2009-02-24 Thread Dimiter malkia Stanev

And this is by using java -server, not java -client, right?

On Feb 23, 2:46 pm, Raffael Cavallaro raffaelcavall...@gmail.com
wrote:
 On Feb 23, 2:51 pm, Stephen C. Gilardi squee...@mac.com wrote:

  The fibs implementation in clojure.contrib.lazy-seqs is not a function  
  that returns fib(n) given n.
  I think defining a fib(n) function somewhere in contrib or core that  
  operates as efficiently as we can manage would be a good idea.

 There was a thread on comp.lang.lisp a while ago where a number of
 people went back and forth trying to come up withe the fastest fib(n)
 algorithm (again, *not* returning a sequence, but just the nth fib
 given n). Here is the winner of that informal competition translated
 to clojure:

 (defn fib
   ([n]
      (fib n 1))
   ([n b]
      (if (zero? b)                      ;calculate lucas numbers
        (cond
         (zero? n) 2
         (= n 1) 1
         :otherwise
         (if (even? n)
           (let [ k (/ n 2)
                  l (fib k 0)]
             (+ (* l l) (if (even? k) -2 2)))
           (let [ k (- n 1)
                  l (fib k 0)
                  f (fib k 1)]
             (/ (+ (* 5 f) l) 2
        (cond                            ;calculate fibonacci numbers
         (zero? n) 0
         (= n 1) 1
         :otherwise
         (if (even? n)
           (let [ k (/ n 2)
                  l (fib k 0)
                  f (fib k 1)]
             (* f l))
           (let [ k (- n 1)
                  l (fib k 0)
                  f (fib k 1)]
             (/ (+ f l) 2)))

 btw, the relatively naive algorithm:

 (defn fib-naive [n]
   (first (nth (iterate (fn [[a b]] [b (+ a b)]) [0 1]) n)))

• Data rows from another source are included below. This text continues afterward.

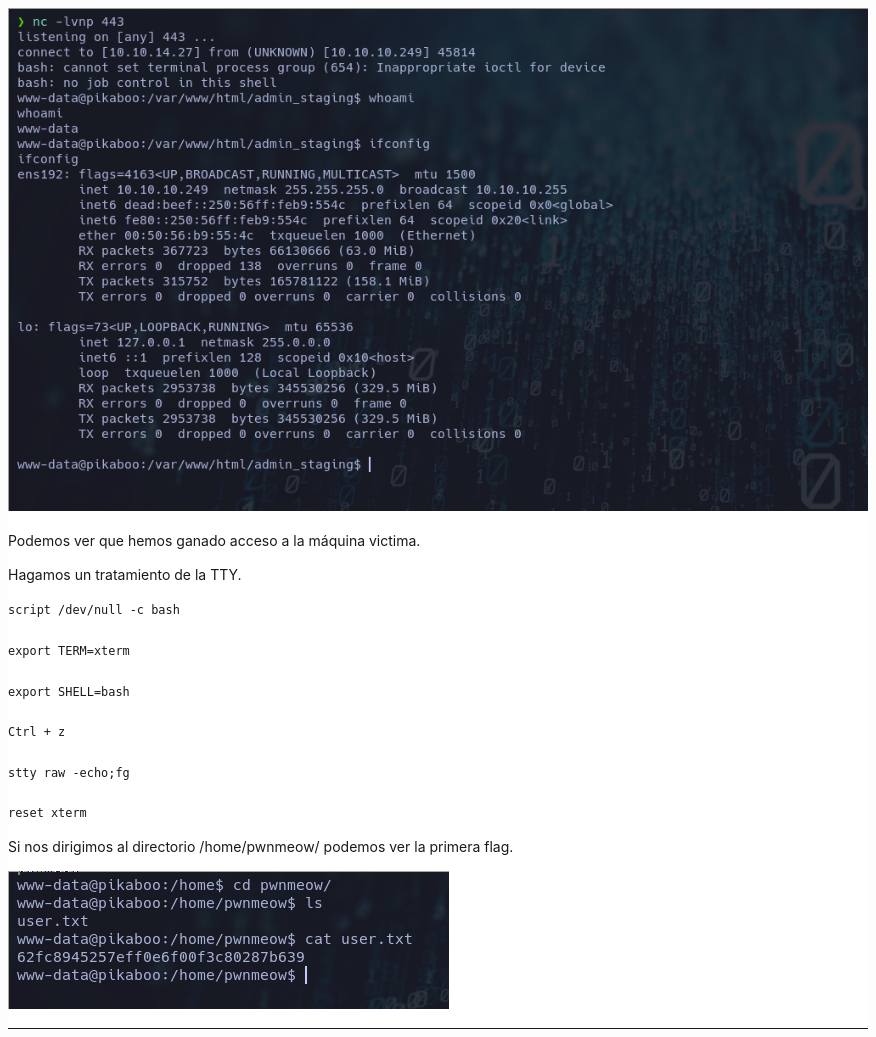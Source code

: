 ![](/assets/images/htb-writeup-pikaboo/shell.jpg)

Podemos ver que hemos ganado acceso a la máquina victima.

Hagamos un tratamiento de la TTY.

```
script /dev/null -c bash

export TERM=xterm

export SHELL=bash

Ctrl + z

stty raw -echo;fg

reset xterm

```
Si nos dirigimos al directorio /home/pwnmeow/ podemos ver la primera flag.

![](/assets/images/htb-writeup-pikaboo/flag.jpg)

---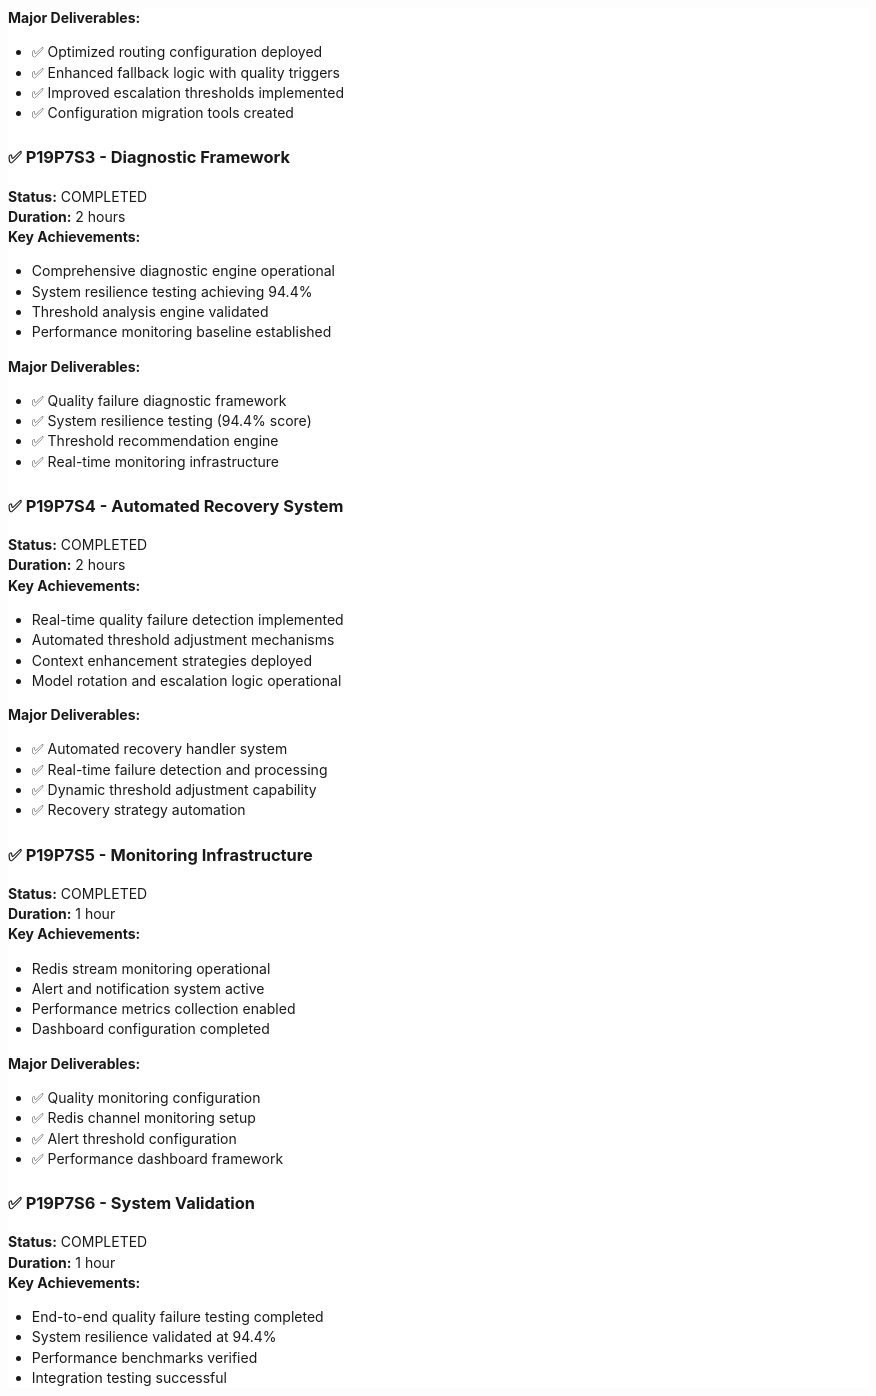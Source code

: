 **Major Deliverables:**
- ✅ Optimized routing configuration deployed
- ✅ Enhanced fallback logic with quality triggers
- ✅ Improved escalation thresholds implemented
- ✅ Configuration migration tools created

### **✅ P19P7S3 - Diagnostic Framework**
**Status:** COMPLETED  
**Duration:** 2 hours  
**Key Achievements:**
- Comprehensive diagnostic engine operational
- System resilience testing achieving 94.4%
- Threshold analysis engine validated
- Performance monitoring baseline established

**Major Deliverables:**
- ✅ Quality failure diagnostic framework
- ✅ System resilience testing (94.4% score)
- ✅ Threshold recommendation engine
- ✅ Real-time monitoring infrastructure

### **✅ P19P7S4 - Automated Recovery System**
**Status:** COMPLETED  
**Duration:** 2 hours  
**Key Achievements:**
- Real-time quality failure detection implemented
- Automated threshold adjustment mechanisms
- Context enhancement strategies deployed
- Model rotation and escalation logic operational

**Major Deliverables:**
- ✅ Automated recovery handler system
- ✅ Real-time failure detection and processing
- ✅ Dynamic threshold adjustment capability
- ✅ Recovery strategy automation

### **✅ P19P7S5 - Monitoring Infrastructure**
**Status:** COMPLETED  
**Duration:** 1 hour  
**Key Achievements:**
- Redis stream monitoring operational
- Alert and notification system active
- Performance metrics collection enabled
- Dashboard configuration completed

**Major Deliverables:**
- ✅ Quality monitoring configuration
- ✅ Redis channel monitoring setup
- ✅ Alert threshold configuration
- ✅ Performance dashboard framework

### **✅ P19P7S6 - System Validation**
**Status:** COMPLETED  
**Duration:** 1 hour  
**Key Achievements:**
- End-to-end quality failure testing completed
- System resilience validated at 94.4%
- Performance benchmarks verified
- Integration testing successful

 takes over 85 seconds, or more than 40 times as long as the lucas
 number based algorithm at top to compute the one millionth fibonacci
 number. The simple loop version:

 (defn fib-naive2 [n]
   (loop [a 0 b 1 counter 0]
     (if (= counter n) a
         (recur b (+ a b) (inc counter)

 fares exactly the same as one might expect.

 for comparison, here are some timings under different lisps on the
 same machine. All timings are after several runs to warm up caches
 and, in the case of clojure, hotspot optimizations.

 Time to calculate the one millionth fibonacci number using the lucas
 number based algorithm at top:

 clojure: 2 seconds
 ccl: 0.5 seconds
 lispworks: 1.7 seconds
 mzscheme: 0.15 seconds
 sbcl: 0.8 seconds
 larceny: 13 seconds
 ecl: 0.04 seconds

 as you can see, clojure is competitive with other lisps/schemes,
 faster than some, slower than others. this is really just a benchmark
 of the bignum package used by the lisp implementation. I think ecl
 uses GMP which is quite fast.

 btw, I tried adding type annotations to the clojure version but it
 didn't seem to make much difference.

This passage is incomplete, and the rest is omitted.